Given records –
=-=-=-=-=
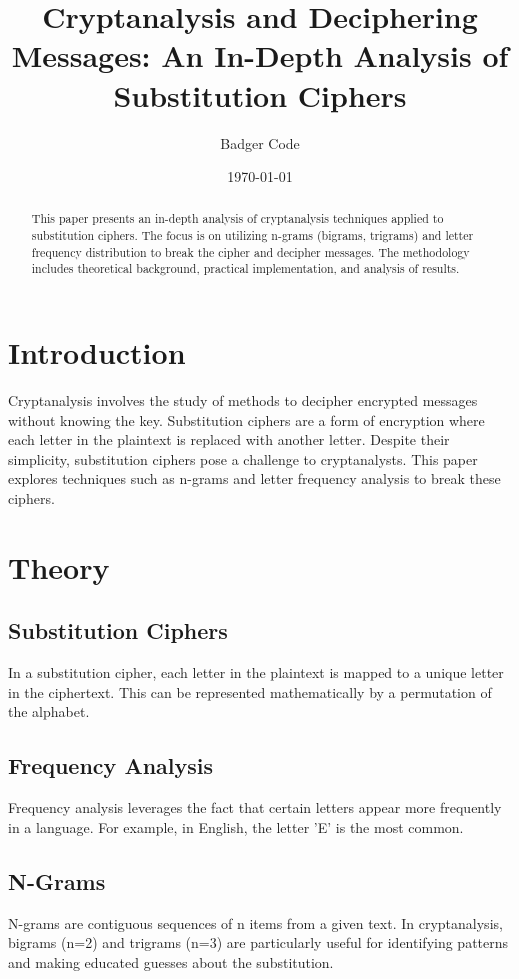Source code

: \documentclass[12pt]{article}
\title{Cryptanalysis and Deciphering Messages: An In-Depth Analysis of Substitution Ciphers}
\author{Badger Code}
\date{\today}
\begin{document}
\maketitle

\begin{abstract}
This paper presents an in-depth analysis of cryptanalysis techniques applied to substitution ciphers. The focus is on utilizing n-grams (bigrams, trigrams) and letter frequency distribution to break the cipher and decipher messages. The methodology includes theoretical background, practical implementation, and analysis of results.
\end{abstract}

\section{Introduction}
Cryptanalysis involves the study of methods to decipher encrypted messages without knowing the key. Substitution ciphers are a form of encryption where each letter in the plaintext is replaced with another letter. Despite their simplicity, substitution ciphers pose a challenge to cryptanalysts. This paper explores techniques such as n-grams and letter frequency analysis to break these ciphers.

\section{Theory}
\subsection{Substitution Ciphers}
In a substitution cipher, each letter in the plaintext is mapped to a unique letter in the ciphertext. This can be represented mathematically by a permutation of the alphabet.

\subsection{Frequency Analysis}
Frequency analysis leverages the fact that certain letters appear more frequently in a language. For example, in English, the letter 'E' is the most common.

\subsection{N-Grams}
N-grams are contiguous sequences of n items from a given text. In cryptanalysis, bigrams (n=2) and trigrams (n=3) are particularly useful for identifying patterns and making educated guesses about the substitution.
\end{document}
=-=-=-=-=
About this exercise – Without including any pictures, print each record exactly.

Written reply –
Source code

: \documentclass[12pt]{article}
\title{Cryptanalysis and Deciphering Messages: An In-Depth Analysis of Substitution Ciphers}
\author{Badger Code}
\date{\today}
\begin{document}
\maketitle

\begin{abstract}
This paper presents an in-depth analysis of cryptanalysis techniques applied to substitution ciphers. The focus is on utilizing n-grams (bigrams, trigrams) and letter frequency distribution to break the cipher and decipher messages. The methodology includes theoretical background, practical implementation, and analysis of results.
\end{abstract}

\section{Introduction}
Cryptanalysis involves the study of methods to decipher encrypted messages without knowing the key. Substitution ciphers are a form of encryption where each letter in the plaintext is replaced with another letter. Despite their simplicity, substitution ciphers pose a challenge to cryptanalysts. This paper explores techniques such as n-grams and letter frequency analysis to break these ciphers.

\section{Theory}
\subsection{Substitution Ciphers}
In a substitution cipher, each letter in the plaintext is mapped to a unique letter in the ciphertext. This can be represented mathematically by a permutation of the alphabet.

\subsection{Frequency Analysis}
Frequency analysis leverages the fact that certain letters appear more frequently in a language. For example, in English, the letter 'E' is the most common.

\subsection{N-Grams}
N-grams are contiguous sequences of n items from a given text. In cryptanalysis, bigrams (n=2) and trigrams (n=3) are particularly useful for identifying patterns and making educated guesses about the substitution.
\end{document}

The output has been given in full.